## Setup enviroment

In [1]:
import os
import gc
import pandas as pd
import numpy as np
from catboost import CatBoostClassifier
from sklearn.metrics import log_loss, roc_auc_score, average_precision_score, brier_score_loss, precision_recall_curve
from sklearn.calibration import calibration_curve, CalibratedClassifierCV
from sklearn.inspection import permutation_importance
from sklearn.model_selection import train_test_split
import matplotlib.pyplot as plt
import seaborn as sns
import sys
sys.path.append(r'/home/jeanlr/projetos/lending-club/global')
from util import *
import arfs.feature_selection.allrelevant as arfsgroot
import shap
import json
import joblib

sns.set(style='whitegrid')

  from .autonotebook import tqdm as notebook_tqdm


## Read the parquet file located at ../data/processed/feature_engineering_train.parquet

In [2]:
df = pd.read_parquet('../data/processed/feature_engineering_train.parquet')
df.info() 

<class 'pandas.core.frame.DataFrame'>
Index: 1765426 entries, 0 to 2925491
Columns: 152 entries, id to pct_active_bc
dtypes: Float64(6), Int16(55), Int32(16), Int64(15), category(22), datetime64[ns](9), float16(23), float32(6)
memory usage: 1.1 GB


## Split Out-Of-Time Train, Validation, Test

In [3]:
default_nao_nulo = df[df['default'].notnull()]
proporcao = default_nao_nulo['default'].value_counts(normalize=True)

# Exibir a proporção
print("Proporção de 0 e 1:")
print(proporcao)

Proporção de 0 e 1:
default
0.0    0.809375
1.0    0.190625
Name: proportion, dtype: float64


## Remove nulls on target

In [4]:
# Remove as linhas com valores nulos na coluna 'default'
df = df.dropna(subset=['default'])

# Verifica a distribuição dos valores após a remoção
print(df['default'].value_counts(normalize=True))

default
0.0    0.809375
1.0    0.190625
Name: proportion, dtype: float64


In [5]:
train_max_date = '2016-01-01'
validation_max_date = '2016-10-01'
test_start_date = '2017-03-01'

# Loading features from features_list.json
with open('../artifacts/features_list.json', 'r') as f:
    features = json.load(f)

train_df = df.loc[df['issue_d'] < train_max_date, features]
validation_df = df.loc[(df['issue_d'] >= train_max_date) & (df['issue_d'] < validation_max_date), features]
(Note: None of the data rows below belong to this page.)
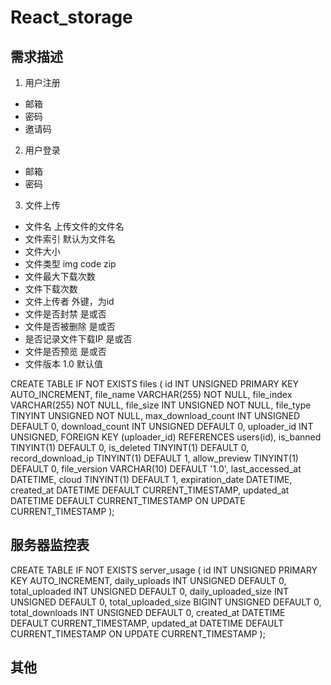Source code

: # React_storage

## 需求描述

1. 用户注册
  * 邮箱
  * 密码
  * 邀请码
2. 用户登录
  * 邮箱
  * 密码
3. 文件上传
  * 文件名 上传文件的文件名
  * 文件索引 默认为文件名
  * 文件大小
  * 文件类型 img code zip
  * 文件最大下载次数
  * 文件下载次数
  * 文件上传者 外键，为id
  * 文件是否封禁 是或否
  * 文件是否被删除 是或否
  * 是否记录文件下载IP 是或否
  * 文件是否预览 是或否
  * 文件版本 1.0 默认值

CREATE TABLE IF NOT EXISTS files (
    id INT UNSIGNED PRIMARY KEY AUTO_INCREMENT,
    file_name VARCHAR(255) NOT NULL,
    file_index VARCHAR(255) NOT NULL,
    file_size INT UNSIGNED NOT NULL,
    file_type TINYINT UNSIGNED NOT NULL,
    max_download_count INT UNSIGNED DEFAULT 0,
    download_count INT UNSIGNED DEFAULT 0,
    uploader_id INT UNSIGNED,
    FOREIGN KEY (uploader_id) REFERENCES users(id),
    is_banned TINYINT(1) DEFAULT 0,
    is_deleted TINYINT(1) DEFAULT 0,
    record_download_ip TINYINT(1) DEFAULT 1,
    allow_preview TINYINT(1) DEFAULT 0,
    file_version VARCHAR(10) DEFAULT '1.0',
    last_accessed_at DATETIME,
    cloud TINYINT(1) DEFAULT 1,
    expiration_date DATETIME,
    created_at DATETIME DEFAULT CURRENT_TIMESTAMP,
    updated_at DATETIME DEFAULT CURRENT_TIMESTAMP ON UPDATE CURRENT_TIMESTAMP
);

## 服务器监控表

CREATE TABLE IF NOT EXISTS server_usage (
    id INT UNSIGNED PRIMARY KEY AUTO_INCREMENT,
    daily_uploads INT UNSIGNED DEFAULT 0,
    total_uploaded INT UNSIGNED DEFAULT 0,
    daily_uploaded_size INT UNSIGNED DEFAULT 0,
    total_uploaded_size BIGINT UNSIGNED DEFAULT 0,
    total_downloads INT UNSIGNED DEFAULT 0,
    created_at DATETIME DEFAULT CURRENT_TIMESTAMP,
    updated_at DATETIME DEFAULT CURRENT_TIMESTAMP ON UPDATE CURRENT_TIMESTAMP
);

## 其他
# Get Train and Validation Subsamples to speed up the process
_, train_df = train_test_split(train_df, test_size=0.10, random_state=42, stratify=train_df['default'])
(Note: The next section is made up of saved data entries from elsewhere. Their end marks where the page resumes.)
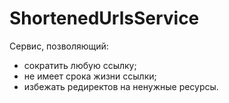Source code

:# ShortenedUrlsService
Сервис, позволяющий:
- сократить любую ссылку;
- не имеет срока жизни ссылки;
- избежать редиректов на ненужные ресурсы.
# Spliting the original validatio into two shuffled datasets one for validation only and the other for calibration
validation_df, calibration_df = train_test_split(validation_df, test_size=0.20, random_state=42, stratify=validation_df['default'])
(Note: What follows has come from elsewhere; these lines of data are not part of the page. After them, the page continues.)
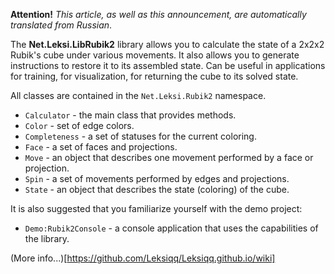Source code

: **Attention!** _This article, as well as this announcement, are automatically translated from Russian_.

The **Net.Leksi.LibRubik2** library allows you to calculate the state of a 2x2x2 Rubik's cube under various movements. It also allows you to generate instructions to restore it to its assembled state. Can be useful in applications for training, for visualization, for returning the cube to its solved state.

All classes are contained in the `Net.Leksi.Rubik2` namespace.

* `Calculator` - the main class that provides methods.
* `Color` - set of edge colors.
* `Completeness` - a set of statuses for the current coloring.
* `Face` - a set of faces and projections.
* `Move` - an object that describes one movement performed by a face or projection.
* `Spin` - a set of movements performed by edges and projections.
* `State` - an object that describes the state (coloring) of the cube.

It is also suggested that you familiarize yourself with the demo project:
- `Demo:Rubik2Console` - a console application that uses the capabilities of the library.

(More info...)[https://github.com/Leksiqq/Leksiqq.github.io/wiki]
print('Train Shape: ', train_df.shape)
print('Validation shape: ', validation_df.shape)
print('Calibration shape: ', calibration_df.shape)

Train Shape:  (86641, 102)
Validation shape:  (246072, 102)
Calibration shape:  (61519, 102)


In [6]:
train_df.columns

Index(['funded_amnt', 'funded_amnt_inv', 'term', 'int_rate', 'grade',
       'sub_grade', 'emp_length', 'home_ownership', 'annual_inc',
       'verification_status',
       ...
       'income_to_funded_ratio', 'debt_to_income_ratio',
       'funded_amnt_per_income', 'fico_avg', 'credit_utilization_ratio',
       'total_credit_lines', 'delinquency_ratio', 'int_rate_to_income_ratio',
       'public_records_impact', 'pct_active_bc'],
      dtype='object', length=102)

## Saving ABT's

In [7]:
# Save training data
train_df.to_parquet('../data/processed/train_df.parquet')

# Save validation data
validation_df.to_parquet('../data/processed/validation_df.parquet')

# Save calibration data
calibration_df.to_parquet('../data/processed/calibration_df.parquet')